The churches and the Y. M. C. A.’s have no small task in converting their membership to some Christian view-point of these, their neighbours; even if they cannot be converted to a spirit of brotherliness.
The following instance, while not typical, shows the attitude of Y. M. C. A. memberships in many industrial communities, towards the immigrant. An Association in Pennsylvania wished to enlarge its building and solicited funds in the shops of its own community. Slav and Hungarian day labourers subscribed $2,000, every cent of which was paid; which cannot be said of all the money subscribed by Americans.
Some of these foreigners were anxious to learn English, and one of the rooms in the building—not the best—was opened to them and a teacher procured. When one of these boys used some of the public conveniences in the building, the American membership notified the secretary that the “Hunkies” must not be admitted to the building; and they were not, in spite of the fact that they had helped pay for its erection.

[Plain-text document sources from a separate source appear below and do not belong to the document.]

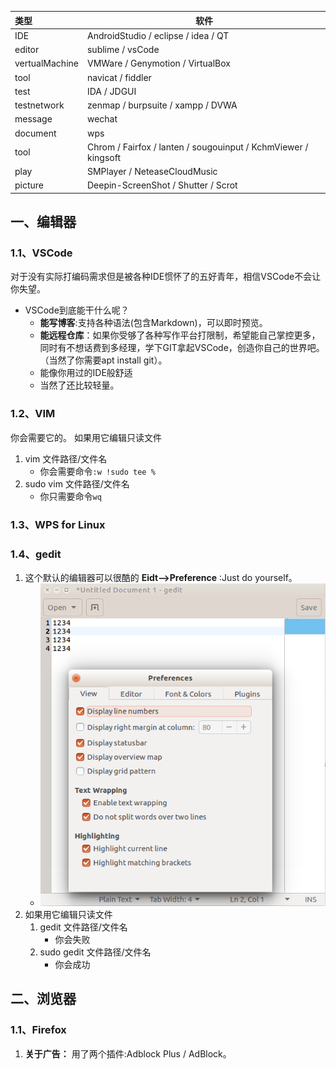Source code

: |	    类型     |软件                                                           |
|	    :--     |----------------------------                                   |
|	     IDE    |AndroidStudio / eclipse / idea / QT                            |
|	  editor    |sublime / vsCode                                               |
| vertualMachine|VMWare / Genymotion / VirtualBox                               |
|	    tool    |navicat / fiddler                                              |
|	    test    |IDA / JDGUI                                                    |
|    testnetwork|zenmap / burpsuite / xampp / DVWA                              |
|	 message    |wechat                                                         |
|	document    |wps                                                            |
|	    tool    |Chrom / Fairfox / lanten / sougouinput / KchmViewer / kingsoft |
|	    play    |SMPlayer / NeteaseCloudMusic                                   |
|	    picture |Deepin-ScreenShot / Shutter / Scrot                            |
## 一、编辑器
### 1.1、VSCode
对于没有实际打编码需求但是被各种IDE惯怀了的五好青年，相信VSCode不会让你失望。  
- VSCode到底能干什么呢？  
    - __能写博客__:支持各种语法(包含Markdown)，可以即时预览。
    - __能远程仓库__：如果你受够了各种写作平台打限制，希望能自己掌控更多，同时有不想话费到多经理，学下GIT拿起VSCode，创造你自己的世界吧。（当然了你需要apt install git）。
    - 能像你用过的IDE般舒适
    - 当然了还比较轻量。
### 1.2、VIM
你会需要它的。
如果用它编辑只读文件
1. vim 文件路径/文件名
    - 你会需要命令`:w !sudo tee %`
2. sudo vim 文件路径/文件名
    - 你只需要命令`wq`
### 1.3、WPS for Linux

### 1.4、gedit
1. 这个默认的编辑器可以很酷的 __Eidt-->Preference__ :Just do yourself。
    - ![gedit也可以很酷](Image/gedit_cool.png)
2. 如果用它编辑只读文件
    1. gedit 文件路径/文件名
        - 你会失败
    2. sudo gedit 文件路径/文件名
        - 你会成功

## 二、浏览器
### 1.1、Firefox
1. __关于广告：__ 用了两个插件:Adblock Plus / AdBlock。



 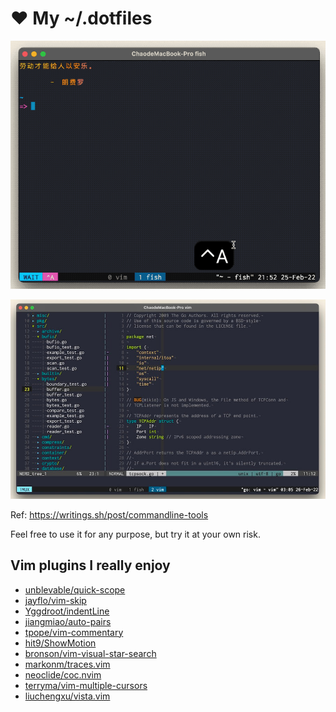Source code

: ❤ My ~/.dotfiles
================

![](images/demo-1.gif)

![](images/demo-2.jpg)

Ref: https://writings.sh/post/commandline-tools

Feel free to use it for any purpose, but try it at your own risk.

Vim plugins I really enjoy
--------------------------

- [unblevable/quick-scope](https://github.com/unblevable/quick-scope)
- [jayflo/vim-skip](https://github.com/jayflo/vim-skip)
- [Yggdroot/indentLine](https://github.com/Yggdroot/indentLine)
- [jiangmiao/auto-pairs](https://github.com/jiangmiao/auto-pairs)
- [tpope/vim-commentary](https://github.com/tpope/vim-commentary)
- [hit9/ShowMotion](https://github.com/hit9/ShowMotion)
- [bronson/vim-visual-star-search](https://github.com/bronson/vim-visual-star-search)
- [markonm/traces.vim](https://github.com/markonm/traces.vim)
- [neoclide/coc.nvim](https://github.com/neoclide/coc.nvim/)
- [terryma/vim-multiple-cursors](https://github.com/terryma/vim-multiple-cursors)
- [liuchengxu/vista.vim](https://github.com/liuchengxu/vista.vim)
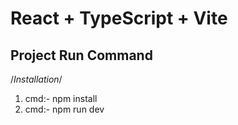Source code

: # React + TypeScript + Vite


## Project Run Command

/*Installation*/
 
1) cmd:- npm install
2) cmd:- npm run dev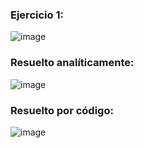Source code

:### Ejercicio 1:

![image](https://github.com/Jorge11Romero/Metodos-Numericos/assets/147437900/21ecee06-6d93-44bc-a60b-e97f3171c8ae)


### Resuelto analíticamente:

![image](https://github.com/Jorge11Romero/Metodos-Numericos/assets/147437900/e77f7e39-58c2-4ccb-9189-435c5af30b8c)


### Resuelto por código:
    
![image](https://github.com/Jorge11Romero/Metodos-Numericos/assets/147437900/3a2a6fa1-b9be-4e1c-8bc2-beccd2419700)

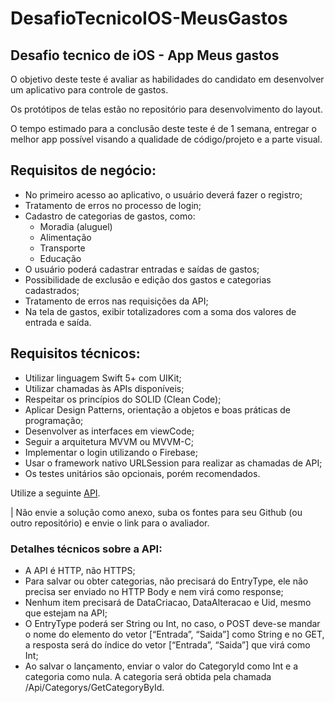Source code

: # DesafioTecnicoIOS-MeusGastos
## Desafio tecnico de iOS - App Meus gastos

O objetivo deste teste é avaliar as habilidades do candidato em desenvolver um aplicativo para controle de gastos.

Os protótipos de telas estão no repositório para desenvolvimento do layout. 

O tempo estimado para a conclusão deste teste é de 1 semana, entregar o melhor app possível visando a qualidade de código/projeto e a parte visual.

## **Requisitos de negócio:**
- No primeiro acesso ao aplicativo, o usuário deverá fazer o registro;
- Tratamento de erros no processo de login;
- Cadastro de categorias de gastos, como:
  -  Moradia (aluguel)
  -  Alimentação
  -  Transporte
  -  Educação
- O usuário poderá cadastrar entradas e saídas de gastos;
- Possibilidade de exclusão e edição dos gastos e categorias cadastrados;
- Tratamento de erros nas requisições da API;
- Na tela de gastos, exibir totalizadores com a soma dos valores de entrada e saída. 

## **Requisitos técnicos:**
- Utilizar linguagem Swift 5+ com UIKit;
- Utilizar chamadas às APIs disponíveis;
- Respeitar os princípios do SOLID (Clean Code);
- Aplicar Design Patterns, orientação a objetos e boas práticas de programação;
- Desenvolver as interfaces em viewCode;
- Seguir a arquitetura MVVM ou MVVM-C;
- Implementar o login utilizando o Firebase;
- Usar o framework nativo URLSession para realizar as chamadas de API;
- Os testes unitários são opcionais, porém recomendados.

Utilize a seguinte [API](http://meusgastos.codandocommoa.com.br/swagger/ui/index#/Category/Category_GetCategoryById).

 | Não envie a solução como anexo, suba os fontes para seu Github (ou outro repositório) e envie o link para o avaliador.
 
### Detalhes técnicos sobre a API:
- A API é HTTP, não HTTPS;
- Para salvar ou obter categorias, não precisará do EntryType, ele não precisa ser
enviado no HTTP Body e nem virá como response;
- Nenhum item precisará de DataCriacao, DataAlteracao e Uid, mesmo que estejam
na API;
- O EntryType poderá ser String ou Int, no caso, o POST deve-se mandar o nome do
elemento do vetor [“Entrada”, “Saida”] como String e no GET, a resposta será do
índice do vetor [“Entrada”, “Saida”] que virá como Int;
- Ao salvar o lançamento, enviar o valor do CategoryId como Int e a categoria como
nula. A categoria será obtida pela chamada /Api/Categorys/GetCategoryById.
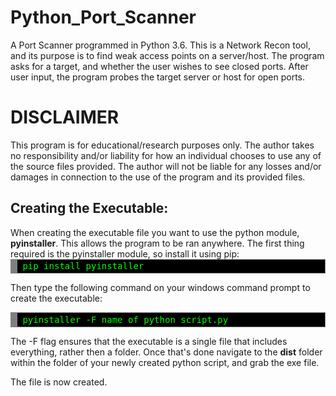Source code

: # Python_Port_Scanner
A Port Scanner programmed in Python 3.6. This is a Network Recon tool, and its purpose is to find weak access points on a server/host. The program asks for a target, and whether the user wishes to see closed ports. After user input, the program probes the target server or host for open ports. 

<h1>DISCLAIMER</h1>
This program is for educational/research purposes only. The author takes no responsibility and/or liability for how an individual chooses to use any of the source files provided. The author will not be liable for any losses and/or damages in connection to the use of the program and its provided files.

<h2>Creating the Executable:</h2>
When creating the executable file you want to use the python module, <b>pyinstaller</b>. This allows the program to be ran anywhere. The first thing required is the pyinstaller module, so install it using pip:

<div style="background: #000000; color: #00ff00; overflow: auto; width: auto; border: solid gray; border-width: .1em .1em .1em .8em; padding: .2em .6em;">
<pre style="margin: 0;">
pip install pyinstaller
</pre>
</div>

Then type the following command on your windows command prompt to create the executable:
<div style="background: #000000; color: #00ff00; overflow: auto; width: auto; border: solid gray; border-width: .1em .1em .1em .8em; padding: .2em .6em;">
<pre style="margin: 0;">
pyinstaller -F name_of_python_script.py
</pre>
</div>

The -F flag ensures that the executable is a single file that includes everything, rather then a folder. Once that's done navigate to the <b>dist</b> folder within the folder of your newly created python script, and grab the exe file.

The file is now created.
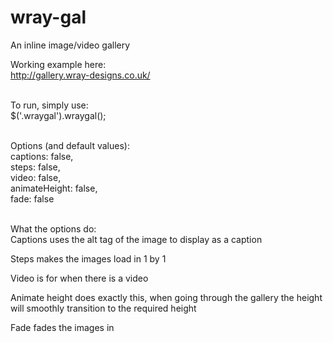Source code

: # wray-gal
An inline image/video gallery

Working example here:<br />
<a href="http://gallery.wray-designs.co.uk/">http://gallery.wray-designs.co.uk/</a><br /><br />


To run, simply use:<br />
$('.wraygal').wraygal();
<br />
<br />

Options (and default values):<br />
  captions: false,<br />
  steps: false,<br />
  video: false,<br />
  animateHeight: false,<br />
  fade: false
<br />
<br />
 

What the options do:<br />
Captions uses the alt tag of the image to display as a caption

Steps makes the images load in 1 by 1

Video is for when there is a video 

Animate height does exactly this, when going through the gallery the height will smoothly transition to the required height

Fade fades the images in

While no other such gross injustice has come to my knowledge, I know of many Y. M. C. A.’s in which an Armenian or Greek would be excluded from such a thoroughly religious privilege as taking a bath.
Wherever a church or Y. M. C. A. has shown itself hospitable to the strangers it has had as many of their souls to keep as it has cared to have; but most of them prefer to save the foreigner by “absent treatment.”
The feeling of the strangers regarding the efforts which the churches are making on their behalf in so-called missions, which are often repellently unclean and devoid of any saving grace, is explained in the following letter, written by a graduate of Oberlin Seminary, a young Pole, whose spirit and intelligence the letter itself reveals.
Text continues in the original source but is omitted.